** Records supplied follows **

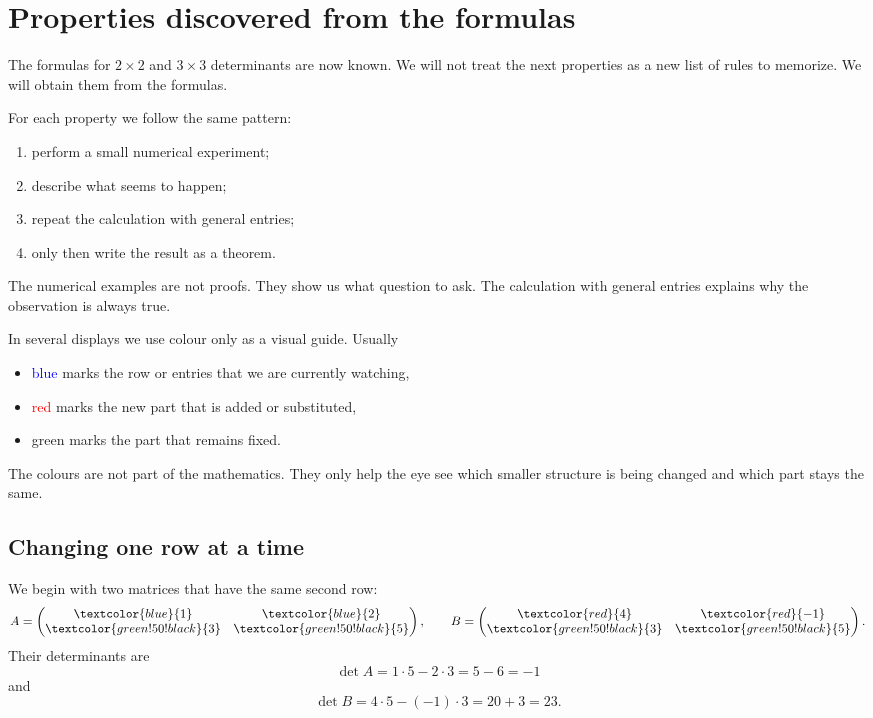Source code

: \section{Properties discovered from the formulas}

The formulas for \(2\times2\) and \(3\times3\) determinants are now known. We will not treat the next properties as a new list of rules to memorize. We will obtain them from the formulas.

For each property we follow the same pattern:
\begin{enumerate}
\item perform a small numerical experiment;
\item describe what seems to happen;
\item repeat the calculation with general entries;
\item only then write the result as a theorem.
\end{enumerate}

The numerical examples are not proofs. They show us what question to ask. The calculation with general entries explains why the observation is always true.

\begin{remarkbox}
In several displays we use colour only as a visual guide. Usually
\begin{itemize}
\item \textcolor{blue}{blue} marks the row or entries that we are currently watching,
\item \textcolor{red}{red} marks the new part that is added or substituted,
\item \textcolor{green!50!black}{green} marks the part that remains fixed.
\end{itemize}
The colours are not part of the mathematics. They only help the eye see which smaller structure is being changed and which part stays the same.
\end{remarkbox}

\subsection{Changing one row at a time}

We begin with two matrices that have the same second row:
\[
A=
\begin{pmatrix}
\textcolor{blue}{1}&\textcolor{blue}{2}\\
\textcolor{green!50!black}{3}&\textcolor{green!50!black}{5}
\end{pmatrix},
\qquad
B=
\begin{pmatrix}
\textcolor{red}{4}&\textcolor{red}{-1}\\
\textcolor{green!50!black}{3}&\textcolor{green!50!black}{5}
\end{pmatrix}.
\]
Their determinants are
\[
\det A=1\cdot5-2\cdot3=5-6=-1
\]
and
\[
\det B=4\cdot5-(-1)\cdot3=20+3=23.
\]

** End of Records supplied **

What needs to be done
Find how many of the lines above have the word "They" in them. State only that number.

Result of the exercise
2